=== Task item ===
All records, exactly as written, minus the pictures: copy them out.

[Items listed in a dataset]
= = = = = = =

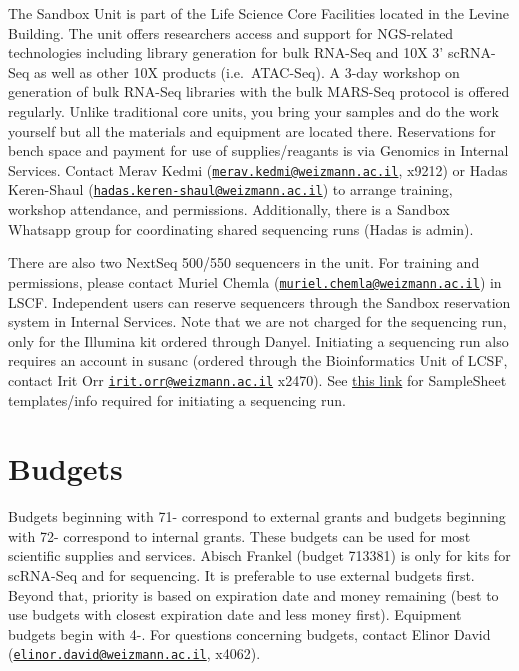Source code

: \documentclass[]{book}
\begin{document}
The Sandbox Unit is part of the Life Science Core Facilities located in
the Levine Building. The unit offers researchers access and support for
NGS-related technologies including library generation for bulk RNA-Seq
and 10X 3' scRNA-Seq as well as other 10X products (i.e.~ATAC-Seq). A
3-day workshop on generation of bulk RNA-Seq libraries with the bulk
MARS-Seq protocol is offered regularly. Unlike traditional core units,
you bring your samples and do the work yourself but all the materials
and equipment are located there. Reservations for bench space and
payment for use of supplies/reagants is via Genomics in Internal
Services. Contact Merav Kedmi
(\href{mailto:merav.kedmi@weizmann.ac.il}{\nolinkurl{merav.kedmi@weizmann.ac.il}},
x9212) or Hadas Keren-Shaul
(\href{mailto:hadas.keren-shaul@weizmann.ac.il}{\nolinkurl{hadas.keren-shaul@weizmann.ac.il}})
to arrange training, workshop attendance, and permissions. Additionally,
there is a Sandbox Whatsapp group for coordinating shared sequencing
runs (Hadas is admin).

There are also two NextSeq 500/550 sequencers in the unit. For training
and permissions, please contact Muriel Chemla
(\href{mailto:muriel.chemla@weizmann.ac.il}{\nolinkurl{muriel.chemla@weizmann.ac.il}})
in LSCF. Independent users can reserve sequencers through the Sandbox
reservation system in Internal Services. Note that we are not charged
for the sequencing run, only for the Illumina kit ordered through
Danyel. Initiating a sequencing run also requires an account in susanc
(ordered through the Bioinformatics Unit of LCSF, contact Irit Orr
\href{mailto:irit.orr@weizmann.ac.il}{\nolinkurl{irit.orr@weizmann.ac.il}}
x2470). See
\href{https://susanc.weizmann.ac.il/static/doc//howto.html}{this link}
for SampleSheet templates/info required for initiating a sequencing run.

\chapter{Budgets}\label{budgets}

Budgets beginning with 71- correspond to external grants and budgets
beginning with 72- correspond to internal grants. These budgets can be
used for most scientific supplies and services. Abisch Frankel (budget
713381) is only for kits for scRNA-Seq and for sequencing. It is
preferable to use external budgets first. Beyond that, priority is based
on expiration date and money remaining (best to use budgets with closest
expiration date and less money first). Equipment budgets begin with 4-.
For questions concerning budgets, contact Elinor David
(\href{mailto:elinor.david@weizmann.ac.il}{\nolinkurl{elinor.david@weizmann.ac.il}},
x4062).
\end{document}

= = = = = = =

=== Task output ===
Source code

: \documentclass[]{book}
\begin{document}
The Sandbox Unit is part of the Life Science Core Facilities located in
the Levine Building. The unit offers researchers access and support for
NGS-related technologies including library generation for bulk RNA-Seq
and 10X 3' scRNA-Seq as well as other 10X products (i.e.~ATAC-Seq). A
3-day workshop on generation of bulk RNA-Seq libraries with the bulk
MARS-Seq protocol is offered regularly. Unlike traditional core units,
you bring your samples and do the work yourself but all the materials
and equipment are located there. Reservations for bench space and
payment for use of supplies/reagants is via Genomics in Internal
Services. Contact Merav Kedmi
(\href{mailto:merav.kedmi@weizmann.ac.il}{\nolinkurl{merav.kedmi@weizmann.ac.il}},
x9212) or Hadas Keren-Shaul
(\href{mailto:hadas.keren-shaul@weizmann.ac.il}{\nolinkurl{hadas.keren-shaul@weizmann.ac.il}})
to arrange training, workshop attendance, and permissions. Additionally,
there is a Sandbox Whatsapp group for coordinating shared sequencing
runs (Hadas is admin).

There are also two NextSeq 500/550 sequencers in the unit. For training
and permissions, please contact Muriel Chemla
(\href{mailto:muriel.chemla@weizmann.ac.il}{\nolinkurl{muriel.chemla@weizmann.ac.il}})
in LSCF. Independent users can reserve sequencers through the Sandbox
reservation system in Internal Services. Note that we are not charged
for the sequencing run, only for the Illumina kit ordered through
Danyel. Initiating a sequencing run also requires an account in susanc
(ordered through the Bioinformatics Unit of LCSF, contact Irit Orr
\href{mailto:irit.orr@weizmann.ac.il}{\nolinkurl{irit.orr@weizmann.ac.il}}
x2470). See
\href{https://susanc.weizmann.ac.il/static/doc//howto.html}{this link}
for SampleSheet templates/info required for initiating a sequencing run.

\chapter{Budgets}\label{budgets}

Budgets beginning with 71- correspond to external grants and budgets
beginning with 72- correspond to internal grants. These budgets can be
used for most scientific supplies and services. Abisch Frankel (budget
713381) is only for kits for scRNA-Seq and for sequencing. It is
preferable to use external budgets first. Beyond that, priority is based
on expiration date and money remaining (best to use budgets with closest
expiration date and less money first). Equipment budgets begin with 4-.
For questions concerning budgets, contact Elinor David
(\href{mailto:elinor.david@weizmann.ac.il}{\nolinkurl{elinor.david@weizmann.ac.il}},
x4062).
\end{document}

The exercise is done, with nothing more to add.